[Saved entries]
—————
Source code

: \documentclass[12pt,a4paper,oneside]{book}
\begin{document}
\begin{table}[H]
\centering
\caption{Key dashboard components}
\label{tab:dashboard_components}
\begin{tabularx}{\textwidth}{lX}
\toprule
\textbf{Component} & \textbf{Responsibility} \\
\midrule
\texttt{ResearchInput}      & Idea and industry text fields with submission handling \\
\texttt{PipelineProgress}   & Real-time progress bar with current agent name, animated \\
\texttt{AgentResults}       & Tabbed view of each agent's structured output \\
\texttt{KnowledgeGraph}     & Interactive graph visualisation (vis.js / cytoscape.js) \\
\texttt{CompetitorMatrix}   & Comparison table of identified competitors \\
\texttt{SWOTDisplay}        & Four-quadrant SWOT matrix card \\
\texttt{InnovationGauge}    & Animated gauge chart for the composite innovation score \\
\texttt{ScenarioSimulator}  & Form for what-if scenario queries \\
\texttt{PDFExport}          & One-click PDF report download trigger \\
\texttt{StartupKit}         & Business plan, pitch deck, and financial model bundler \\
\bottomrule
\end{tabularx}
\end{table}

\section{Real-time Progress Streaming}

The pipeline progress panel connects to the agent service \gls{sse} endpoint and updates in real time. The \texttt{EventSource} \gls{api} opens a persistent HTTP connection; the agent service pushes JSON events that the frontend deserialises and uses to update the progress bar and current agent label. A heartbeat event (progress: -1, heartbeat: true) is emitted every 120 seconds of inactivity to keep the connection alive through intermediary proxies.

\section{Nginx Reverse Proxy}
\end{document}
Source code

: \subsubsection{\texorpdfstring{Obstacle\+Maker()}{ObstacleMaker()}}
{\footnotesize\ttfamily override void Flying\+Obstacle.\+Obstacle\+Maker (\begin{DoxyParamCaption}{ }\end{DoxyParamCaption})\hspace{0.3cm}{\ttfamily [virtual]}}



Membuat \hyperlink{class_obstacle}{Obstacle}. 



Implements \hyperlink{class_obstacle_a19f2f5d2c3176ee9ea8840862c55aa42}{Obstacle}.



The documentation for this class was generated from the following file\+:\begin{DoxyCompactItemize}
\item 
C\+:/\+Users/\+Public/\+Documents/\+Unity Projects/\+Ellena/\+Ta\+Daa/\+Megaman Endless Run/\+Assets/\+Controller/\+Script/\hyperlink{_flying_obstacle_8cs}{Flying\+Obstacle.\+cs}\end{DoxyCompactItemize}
—————
How to complete this task: Give back every entry exactly.

Response to the task:
Source code

: \documentclass[12pt,a4paper,oneside]{book}
\begin{document}
\begin{table}[H]
\centering
\caption{Key dashboard components}
\label{tab:dashboard_components}
\begin{tabularx}{\textwidth}{lX}
\toprule
\textbf{Component} & \textbf{Responsibility} \\
\midrule
\texttt{ResearchInput}      & Idea and industry text fields with submission handling \\
\texttt{PipelineProgress}   & Real-time progress bar with current agent name, animated \\
\texttt{AgentResults}       & Tabbed view of each agent's structured output \\
\texttt{KnowledgeGraph}     & Interactive graph visualisation (vis.js / cytoscape.js) \\
\texttt{CompetitorMatrix}   & Comparison table of identified competitors \\
\texttt{SWOTDisplay}        & Four-quadrant SWOT matrix card \\
\texttt{InnovationGauge}    & Animated gauge chart for the composite innovation score \\
\texttt{ScenarioSimulator}  & Form for what-if scenario queries \\
\texttt{PDFExport}          & One-click PDF report download trigger \\
\texttt{StartupKit}         & Business plan, pitch deck, and financial model bundler \\
\bottomrule
\end{tabularx}
\end{table}

\section{Real-time Progress Streaming}

The pipeline progress panel connects to the agent service \gls{sse} endpoint and updates in real time. The \texttt{EventSource} \gls{api} opens a persistent HTTP connection; the agent service pushes JSON events that the frontend deserialises and uses to update the progress bar and current agent label. A heartbeat event (progress: -1, heartbeat: true) is emitted every 120 seconds of inactivity to keep the connection alive through intermediary proxies.

\section{Nginx Reverse Proxy}
\end{document}
Source code

: \subsubsection{\texorpdfstring{Obstacle\+Maker()}{ObstacleMaker()}}
{\footnotesize\ttfamily override void Flying\+Obstacle.\+Obstacle\+Maker (\begin{DoxyParamCaption}{ }\end{DoxyParamCaption})\hspace{0.3cm}{\ttfamily [virtual]}}



Membuat \hyperlink{class_obstacle}{Obstacle}. 



Implements \hyperlink{class_obstacle_a19f2f5d2c3176ee9ea8840862c55aa42}{Obstacle}.



The documentation for this class was generated from the following file\+:\begin{DoxyCompactItemize}
\item 
C\+:/\+Users/\+Public/\+Documents/\+Unity Projects/\+Ellena/\+Ta\+Daa/\+Megaman Endless Run/\+Assets/\+Controller/\+Script/\hyperlink{_flying_obstacle_8cs}{Flying\+Obstacle.\+cs}\end{DoxyCompactItemize}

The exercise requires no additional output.